Sometimes (all times?) in long term marriages either one or both spouses become complacent, kind of smug, unworried.

As a husband, the more dependable and reliable you are, the more complacent your wife will become. Unless she has some wisdom and actually counts her blessings.

But the problem with complacency is that we lose sight of our blessings. Take the fingers you use to type your posts into TAM. Have you ever thought how you would manage without those fingers? Take a look at them now, touch them, feel them.

Now make your hands into a fist such that you cannot use your fingers and try typing a message. Now do you really appreciate your figures?


You said you want to feel more appreciated by your wife. But just like your fingers you are always there, aren’t you. Lets say you’ve been reliably paying the mortgage for the past 20 years. Do you think your wife appreciates that? What if you hadn’t paid it for three months and were under threat of repossession. Do you think your wife would now be thinking about the mortgage?

And what if you say manage to get a new good paying job and rescued the situation. Do you think your wife would appreciate that now she can keep her home.

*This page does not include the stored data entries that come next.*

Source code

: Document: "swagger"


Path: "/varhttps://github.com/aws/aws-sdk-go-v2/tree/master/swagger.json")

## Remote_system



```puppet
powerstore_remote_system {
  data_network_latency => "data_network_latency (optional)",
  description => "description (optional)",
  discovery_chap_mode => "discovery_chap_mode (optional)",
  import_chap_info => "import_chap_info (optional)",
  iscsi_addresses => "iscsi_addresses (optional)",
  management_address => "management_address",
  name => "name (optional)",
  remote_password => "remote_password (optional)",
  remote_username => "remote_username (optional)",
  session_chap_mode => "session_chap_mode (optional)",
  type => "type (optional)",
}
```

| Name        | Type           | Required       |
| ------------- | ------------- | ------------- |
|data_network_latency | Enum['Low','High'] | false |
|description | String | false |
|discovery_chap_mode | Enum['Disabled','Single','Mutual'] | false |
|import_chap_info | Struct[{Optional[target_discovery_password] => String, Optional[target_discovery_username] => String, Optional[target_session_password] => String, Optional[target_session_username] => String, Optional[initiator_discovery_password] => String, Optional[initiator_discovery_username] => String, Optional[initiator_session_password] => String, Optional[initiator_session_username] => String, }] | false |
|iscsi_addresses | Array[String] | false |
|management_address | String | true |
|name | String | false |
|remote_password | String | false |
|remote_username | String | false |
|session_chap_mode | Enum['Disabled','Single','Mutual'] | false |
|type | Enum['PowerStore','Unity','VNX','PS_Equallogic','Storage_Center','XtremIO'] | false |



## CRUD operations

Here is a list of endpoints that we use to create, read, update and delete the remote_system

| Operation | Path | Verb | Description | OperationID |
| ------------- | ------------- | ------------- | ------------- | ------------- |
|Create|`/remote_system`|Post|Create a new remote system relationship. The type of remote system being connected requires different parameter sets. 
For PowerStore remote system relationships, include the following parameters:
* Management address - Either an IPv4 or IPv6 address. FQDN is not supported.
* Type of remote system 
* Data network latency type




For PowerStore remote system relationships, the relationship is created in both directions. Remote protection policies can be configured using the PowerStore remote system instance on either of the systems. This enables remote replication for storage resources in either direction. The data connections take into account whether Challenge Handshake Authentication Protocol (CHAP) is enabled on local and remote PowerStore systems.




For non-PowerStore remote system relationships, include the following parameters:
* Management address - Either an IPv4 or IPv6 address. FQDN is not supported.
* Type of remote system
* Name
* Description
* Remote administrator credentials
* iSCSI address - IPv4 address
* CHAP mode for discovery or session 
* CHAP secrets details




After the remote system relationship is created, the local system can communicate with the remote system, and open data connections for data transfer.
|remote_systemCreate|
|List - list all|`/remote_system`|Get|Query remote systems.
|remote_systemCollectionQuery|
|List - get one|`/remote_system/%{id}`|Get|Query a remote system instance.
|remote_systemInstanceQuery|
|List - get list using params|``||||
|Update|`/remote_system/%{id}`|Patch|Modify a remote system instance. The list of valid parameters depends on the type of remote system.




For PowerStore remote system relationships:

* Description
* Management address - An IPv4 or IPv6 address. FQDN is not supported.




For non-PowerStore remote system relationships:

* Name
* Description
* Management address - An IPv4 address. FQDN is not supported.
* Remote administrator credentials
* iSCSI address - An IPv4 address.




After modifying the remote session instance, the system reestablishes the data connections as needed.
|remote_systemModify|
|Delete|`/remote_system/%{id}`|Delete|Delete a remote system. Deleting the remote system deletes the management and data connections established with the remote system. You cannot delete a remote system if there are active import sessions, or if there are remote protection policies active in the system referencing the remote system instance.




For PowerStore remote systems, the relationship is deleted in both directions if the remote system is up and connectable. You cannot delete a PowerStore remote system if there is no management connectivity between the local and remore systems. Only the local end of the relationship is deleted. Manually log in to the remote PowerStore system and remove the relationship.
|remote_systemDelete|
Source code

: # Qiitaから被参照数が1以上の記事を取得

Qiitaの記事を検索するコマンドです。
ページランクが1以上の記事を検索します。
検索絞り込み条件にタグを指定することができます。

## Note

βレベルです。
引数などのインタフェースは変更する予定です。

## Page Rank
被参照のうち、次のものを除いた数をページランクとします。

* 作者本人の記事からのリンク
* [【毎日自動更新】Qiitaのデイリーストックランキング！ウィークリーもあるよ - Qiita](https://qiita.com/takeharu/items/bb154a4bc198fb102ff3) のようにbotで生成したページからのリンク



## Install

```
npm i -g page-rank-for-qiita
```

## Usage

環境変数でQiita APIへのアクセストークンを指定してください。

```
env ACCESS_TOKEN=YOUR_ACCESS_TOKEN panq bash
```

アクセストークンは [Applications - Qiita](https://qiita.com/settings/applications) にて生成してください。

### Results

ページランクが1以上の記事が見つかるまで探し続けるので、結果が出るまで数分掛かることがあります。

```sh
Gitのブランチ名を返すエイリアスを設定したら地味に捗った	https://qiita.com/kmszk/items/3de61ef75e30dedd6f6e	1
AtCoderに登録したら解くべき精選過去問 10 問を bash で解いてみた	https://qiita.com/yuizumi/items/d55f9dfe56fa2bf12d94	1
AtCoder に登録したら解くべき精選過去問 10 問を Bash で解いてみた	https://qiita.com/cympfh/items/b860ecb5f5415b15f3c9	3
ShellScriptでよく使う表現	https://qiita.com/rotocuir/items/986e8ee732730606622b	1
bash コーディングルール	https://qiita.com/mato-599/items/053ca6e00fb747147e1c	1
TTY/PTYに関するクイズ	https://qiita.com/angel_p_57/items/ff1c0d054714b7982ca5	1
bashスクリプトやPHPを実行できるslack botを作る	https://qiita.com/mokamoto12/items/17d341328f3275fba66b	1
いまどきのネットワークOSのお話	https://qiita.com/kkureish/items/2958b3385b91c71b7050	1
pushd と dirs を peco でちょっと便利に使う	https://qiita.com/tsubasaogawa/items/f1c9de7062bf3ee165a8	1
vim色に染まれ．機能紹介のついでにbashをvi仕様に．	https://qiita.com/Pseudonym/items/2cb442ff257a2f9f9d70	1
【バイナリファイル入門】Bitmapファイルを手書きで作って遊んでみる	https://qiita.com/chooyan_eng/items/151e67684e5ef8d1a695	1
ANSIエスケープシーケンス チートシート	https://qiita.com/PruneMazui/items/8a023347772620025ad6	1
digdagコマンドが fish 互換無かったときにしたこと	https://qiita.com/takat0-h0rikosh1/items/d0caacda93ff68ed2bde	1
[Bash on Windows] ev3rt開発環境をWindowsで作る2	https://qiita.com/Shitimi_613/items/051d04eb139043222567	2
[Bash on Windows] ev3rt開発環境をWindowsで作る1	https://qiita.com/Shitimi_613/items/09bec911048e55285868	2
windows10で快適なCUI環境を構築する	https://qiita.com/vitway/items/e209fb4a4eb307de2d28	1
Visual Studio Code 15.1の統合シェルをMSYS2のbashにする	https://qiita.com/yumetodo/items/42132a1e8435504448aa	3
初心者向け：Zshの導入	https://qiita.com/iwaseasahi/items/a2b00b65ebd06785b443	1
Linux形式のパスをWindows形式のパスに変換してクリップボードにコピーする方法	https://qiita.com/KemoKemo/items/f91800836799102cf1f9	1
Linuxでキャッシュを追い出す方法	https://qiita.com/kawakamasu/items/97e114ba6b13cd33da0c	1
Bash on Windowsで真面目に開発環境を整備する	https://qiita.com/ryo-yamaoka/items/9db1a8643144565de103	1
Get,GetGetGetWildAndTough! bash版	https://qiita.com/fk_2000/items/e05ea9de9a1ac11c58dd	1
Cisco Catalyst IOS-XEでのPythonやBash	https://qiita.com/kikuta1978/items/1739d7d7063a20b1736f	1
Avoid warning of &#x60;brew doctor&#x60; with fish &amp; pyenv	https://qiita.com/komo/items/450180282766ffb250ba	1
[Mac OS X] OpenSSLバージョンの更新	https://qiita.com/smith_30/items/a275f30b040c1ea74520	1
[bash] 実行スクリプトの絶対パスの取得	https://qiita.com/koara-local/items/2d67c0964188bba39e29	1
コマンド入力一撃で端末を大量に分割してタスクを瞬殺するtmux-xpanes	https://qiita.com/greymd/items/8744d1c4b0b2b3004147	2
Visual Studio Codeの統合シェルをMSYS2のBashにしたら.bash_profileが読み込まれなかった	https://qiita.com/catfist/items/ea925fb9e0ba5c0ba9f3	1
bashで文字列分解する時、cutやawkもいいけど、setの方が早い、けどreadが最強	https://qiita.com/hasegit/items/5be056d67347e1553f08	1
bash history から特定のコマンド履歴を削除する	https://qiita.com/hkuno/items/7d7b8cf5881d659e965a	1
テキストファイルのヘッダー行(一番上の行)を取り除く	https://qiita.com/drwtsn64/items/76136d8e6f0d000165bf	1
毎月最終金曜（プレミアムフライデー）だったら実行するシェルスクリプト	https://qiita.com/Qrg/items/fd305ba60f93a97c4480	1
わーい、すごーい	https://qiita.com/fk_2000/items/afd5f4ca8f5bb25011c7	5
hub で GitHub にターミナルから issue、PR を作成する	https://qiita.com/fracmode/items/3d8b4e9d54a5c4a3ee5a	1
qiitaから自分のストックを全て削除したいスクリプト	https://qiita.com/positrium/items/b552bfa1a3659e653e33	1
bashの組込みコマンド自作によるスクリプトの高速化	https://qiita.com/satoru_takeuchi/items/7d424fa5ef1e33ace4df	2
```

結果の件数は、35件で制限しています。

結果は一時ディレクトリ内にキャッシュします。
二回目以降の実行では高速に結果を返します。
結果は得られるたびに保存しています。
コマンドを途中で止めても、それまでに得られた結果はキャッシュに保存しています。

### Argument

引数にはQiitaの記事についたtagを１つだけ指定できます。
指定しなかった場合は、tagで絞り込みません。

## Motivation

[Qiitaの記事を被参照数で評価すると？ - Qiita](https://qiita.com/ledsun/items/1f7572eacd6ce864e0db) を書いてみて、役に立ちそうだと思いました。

Do you see what I mean, what I’m at?


I’ve been there. I know what I talk about in long term marriages. Basically the better you are the less you are appreciated. It’s sods law and it happens. It takes drastic intervention (even just going off by yourself for two weeks) to turn things around.


----------



## Aggie (Sep 5, 2012)

Ten_year_hubby said:


> The 180 program was originally designed for the standing spouse to deal with infidelity. It is very effective and I used it myself for great gain. Does your wife have another person in her life that she values more than you? Has she moved her love, trust and respect out of your marriage and placed it in someone else? If she is living with you and is emotionally attached to someone else, the 180 is your first step in your plan to get her back


No, she's not any of those things.


----------



## Aggie (Sep 5, 2012)

Ugh, now I'm confused. She could be considered complacent sometimes, but at other times she seems anything but.


----------



## Ten_year_hubby (Jun 24, 2010)

Aggie said:


> No, she's not any of those things.


Then I wouldn't recommend the 180 but I have to admit that a 2-week deep sea fishing trip sounds really attractive. If I could justify it as marriage improvement that would be great. I think I may mention it to my wife as a possible solution the next time we talk about drive


----------



## Aggie (Sep 5, 2012)

How is a 2-week trip supposed to increase her libido for me? If her love language is quality time, isn't that something to NOT do?


----------



## AFEH (May 18, 2010)

Aggie said:


> How is a 2-week trip supposed to increase her libido for me? If her love language is quality time, isn't that something to NOT do?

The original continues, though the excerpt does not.